What to work on: Return every record exactly as written.

Data:
===============
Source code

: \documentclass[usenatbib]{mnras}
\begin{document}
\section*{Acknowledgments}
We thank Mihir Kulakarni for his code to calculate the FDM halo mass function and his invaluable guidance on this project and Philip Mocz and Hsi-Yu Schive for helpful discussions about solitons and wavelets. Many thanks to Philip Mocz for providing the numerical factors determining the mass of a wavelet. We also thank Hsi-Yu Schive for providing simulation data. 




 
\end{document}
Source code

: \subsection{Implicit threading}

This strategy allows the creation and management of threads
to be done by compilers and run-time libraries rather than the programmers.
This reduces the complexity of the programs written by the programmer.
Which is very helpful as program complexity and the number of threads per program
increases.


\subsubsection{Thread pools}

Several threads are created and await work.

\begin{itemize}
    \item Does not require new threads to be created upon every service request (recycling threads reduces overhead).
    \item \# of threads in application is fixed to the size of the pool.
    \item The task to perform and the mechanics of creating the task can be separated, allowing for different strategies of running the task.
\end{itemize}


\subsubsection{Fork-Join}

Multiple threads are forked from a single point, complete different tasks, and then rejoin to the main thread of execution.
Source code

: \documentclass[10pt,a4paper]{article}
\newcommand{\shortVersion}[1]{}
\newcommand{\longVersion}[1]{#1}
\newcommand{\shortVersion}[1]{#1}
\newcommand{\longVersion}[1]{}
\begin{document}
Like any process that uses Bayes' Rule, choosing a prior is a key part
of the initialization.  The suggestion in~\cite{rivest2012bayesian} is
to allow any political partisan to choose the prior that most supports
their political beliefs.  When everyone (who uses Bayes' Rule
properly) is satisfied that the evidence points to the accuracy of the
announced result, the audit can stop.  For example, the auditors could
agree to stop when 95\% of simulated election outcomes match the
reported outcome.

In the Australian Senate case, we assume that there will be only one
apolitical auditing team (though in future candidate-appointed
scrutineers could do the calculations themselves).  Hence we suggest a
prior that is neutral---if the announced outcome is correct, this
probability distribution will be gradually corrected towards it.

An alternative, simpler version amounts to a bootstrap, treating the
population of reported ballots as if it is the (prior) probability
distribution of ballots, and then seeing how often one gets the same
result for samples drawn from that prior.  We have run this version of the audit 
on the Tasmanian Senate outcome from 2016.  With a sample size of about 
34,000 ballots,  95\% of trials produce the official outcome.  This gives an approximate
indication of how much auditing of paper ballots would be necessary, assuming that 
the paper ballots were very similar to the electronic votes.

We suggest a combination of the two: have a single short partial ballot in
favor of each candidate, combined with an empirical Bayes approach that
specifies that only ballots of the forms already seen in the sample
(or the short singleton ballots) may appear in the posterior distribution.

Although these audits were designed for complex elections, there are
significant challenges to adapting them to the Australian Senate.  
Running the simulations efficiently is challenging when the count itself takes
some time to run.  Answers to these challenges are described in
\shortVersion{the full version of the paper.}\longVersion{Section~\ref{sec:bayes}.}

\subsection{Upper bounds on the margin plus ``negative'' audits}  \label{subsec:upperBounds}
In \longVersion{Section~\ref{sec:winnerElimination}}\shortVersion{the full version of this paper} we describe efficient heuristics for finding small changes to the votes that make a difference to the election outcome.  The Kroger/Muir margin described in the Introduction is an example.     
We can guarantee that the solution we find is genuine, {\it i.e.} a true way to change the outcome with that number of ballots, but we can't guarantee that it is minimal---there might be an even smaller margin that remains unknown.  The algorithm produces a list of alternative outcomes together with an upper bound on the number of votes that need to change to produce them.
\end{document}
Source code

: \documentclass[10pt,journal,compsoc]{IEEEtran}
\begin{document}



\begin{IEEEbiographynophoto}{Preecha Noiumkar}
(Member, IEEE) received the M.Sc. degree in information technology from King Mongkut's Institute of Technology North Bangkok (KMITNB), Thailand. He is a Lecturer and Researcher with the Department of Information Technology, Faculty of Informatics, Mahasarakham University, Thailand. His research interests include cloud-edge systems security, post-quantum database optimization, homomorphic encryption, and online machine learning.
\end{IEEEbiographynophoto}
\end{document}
===============
Result of this task:
Source code

: \documentclass[usenatbib]{mnras}
\begin{document}
\section*{Acknowledgments}
We thank Mihir Kulakarni for his code to calculate the FDM halo mass function and his invaluable guidance on this project and Philip Mocz and Hsi-Yu Schive for helpful discussions about solitons and wavelets. Many thanks to Philip Mocz for providing the numerical factors determining the mass of a wavelet. We also thank Hsi-Yu Schive for providing simulation data. 




 
\end{document}
Source code

: \subsection{Implicit threading}

This strategy allows the creation and management of threads
to be done by compilers and run-time libraries rather than the programmers.
This reduces the complexity of the programs written by the programmer.
Which is very helpful as program complexity and the number of threads per program
increases.


\subsubsection{Thread pools}

Several threads are created and await work.

\begin{itemize}
    \item Does not require new threads to be created upon every service request (recycling threads reduces overhead).
    \item \# of threads in application is fixed to the size of the pool.
    \item The task to perform and the mechanics of creating the task can be separated, allowing for different strategies of running the task.
\end{itemize}


\subsubsection{Fork-Join}

Multiple threads are forked from a single point, complete different tasks, and then rejoin to the main thread of execution.
Source code

: \documentclass[10pt,a4paper]{article}
\newcommand{\shortVersion}[1]{}
\newcommand{\longVersion}[1]{#1}
\newcommand{\shortVersion}[1]{#1}
\newcommand{\longVersion}[1]{}
\begin{document}
Like any process that uses Bayes' Rule, choosing a prior is a key part
of the initialization.  The suggestion in~\cite{rivest2012bayesian} is
to allow any political partisan to choose the prior that most supports
their political beliefs.  When everyone (who uses Bayes' Rule
properly) is satisfied that the evidence points to the accuracy of the
announced result, the audit can stop.  For example, the auditors could
agree to stop when 95\% of simulated election outcomes match the
reported outcome.

In the Australian Senate case, we assume that there will be only one
apolitical auditing team (though in future candidate-appointed
scrutineers could do the calculations themselves).  Hence we suggest a
prior that is neutral---if the announced outcome is correct, this
probability distribution will be gradually corrected towards it.

An alternative, simpler version amounts to a bootstrap, treating the
population of reported ballots as if it is the (prior) probability
distribution of ballots, and then seeing how often one gets the same
result for samples drawn from that prior.  We have run this version of the audit 
on the Tasmanian Senate outcome from 2016.  With a sample size of about 
34,000 ballots,  95\% of trials produce the official outcome.  This gives an approximate
indication of how much auditing of paper ballots would be necessary, assuming that 
the paper ballots were very similar to the electronic votes.

We suggest a combination of the two: have a single short partial ballot in
favor of each candidate, combined with an empirical Bayes approach that
specifies that only ballots of the forms already seen in the sample
(or the short singleton ballots) may appear in the posterior distribution.

Although these audits were designed for complex elections, there are
significant challenges to adapting them to the Australian Senate.  
Running the simulations efficiently is challenging when the count itself takes
some time to run.  Answers to these challenges are described in
\shortVersion{the full version of the paper.}\longVersion{Section~\ref{sec:bayes}.}

\subsection{Upper bounds on the margin plus ``negative'' audits}  \label{subsec:upperBounds}
In \longVersion{Section~\ref{sec:winnerElimination}}\shortVersion{the full version of this paper} we describe efficient heuristics for finding small changes to the votes that make a difference to the election outcome.  The Kroger/Muir margin described in the Introduction is an example.     
We can guarantee that the solution we find is genuine, {\it i.e.} a true way to change the outcome with that number of ballots, but we can't guarantee that it is minimal---there might be an even smaller margin that remains unknown.  The algorithm produces a list of alternative outcomes together with an upper bound on the number of votes that need to change to produce them.
\end{document}
Source code

: \documentclass[10pt,journal,compsoc]{IEEEtran}
\begin{document}



\begin{IEEEbiographynophoto}{Preecha Noiumkar}
(Member, IEEE) received the M.Sc. degree in information technology from King Mongkut's Institute of Technology North Bangkok (KMITNB), Thailand. He is a Lecturer and Researcher with the Department of Information Technology, Faculty of Informatics, Mahasarakham University, Thailand. His research interests include cloud-edge systems security, post-quantum database optimization, homomorphic encryption, and online machine learning.
\end{IEEEbiographynophoto}
\end{document}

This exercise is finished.